She : Acha aap Madrasi ho? (Oh! Are you a Madrasi?)
Me : Hey you ! I am not a Madrasi, I am from Kerala NOT Madras for a millionth time!
She : Yeah whatever, South Indian right?
Me : *FACEPALM*
I have probably spent half my life proving to everyone that I am not from Madras which is now recognized as Chennai, but from Kerala. Oh Yes, Madras is the biggest city in South India (some may argue Bangalore, but let me go by the sources I found) but definitely not the ONLY city in South. It covers Tamil Nadu, Kerala, Karnataka and Telangana adding to the list.
Another reason for people being referred as ‘Madrasis’ is because the entire area came under the Madras Presidency during the pre-Independence era and its inhabitants were THEN referred to as ‘Madrasis’

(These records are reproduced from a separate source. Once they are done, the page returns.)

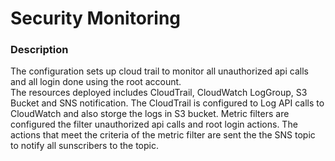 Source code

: # Security Monitoring

### Description

The configuration sets up cloud trail to monitor all unauthorized api calls and all login done using the root account.  
The resources deployed includes CloudTrail, CloudWatch LogGroup, S3 Bucket and SNS notification.
The CloudTrail is configured to Log API calls to CloudWatch and also storge the logs in S3 bucket.
Metric filters are configured the filter unauthorized api calls and root login actions.
The actions that meet the criteria of the metric filter are sent the the SNS topic to notify all sunscribers to the topic.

According to every Non-South Indian there exists only one language that is spoken across South, ‘Madrasi’. As a proud South Indian let me clear the doubts of millions with this misconception. First and foremost, ‘Madrasi’ is NOT language! To specify, citizens of Kerala speak Malayalam, people of Tamil Nadu, Tamil and Karnataka, Kannada.
Secondly, these are NOT the same and does not sound the same too! I could prove this by giving the example that it sounds equally different as Bihari and Punjabi or Marathi and Bengali. To give you all a very good idea about how different languages are in every part of South India.
Not to forget the most talked about fact every South Indian could not probably hear anymore is that, it seems Idli and Sambhar becomes the national food for South Indians and it becomes necessary to have it for breakfast, sorry to say but we relish our taste buds with a variety of other delicacies from across the globe. Then comes a whole lot of friends who gather around you every time you open your lunch box hoping that it is the only food cooked in our home an entire lifetime.
Over the years people have formed a definite image of the South Indians which is ridiculously aggravating, to say the least. Bollywood has a big part in exaggerating the stereotypes against South Indians.
So, the next time you attempt to call your South Indian friend a ‘Madrasi’ remember that all 220 million of us Dravidians are collectively laughing at your ignorance – in a language you can never understand.
Let me be clear : Yes I am South Indian. No, I am not a Madrasi.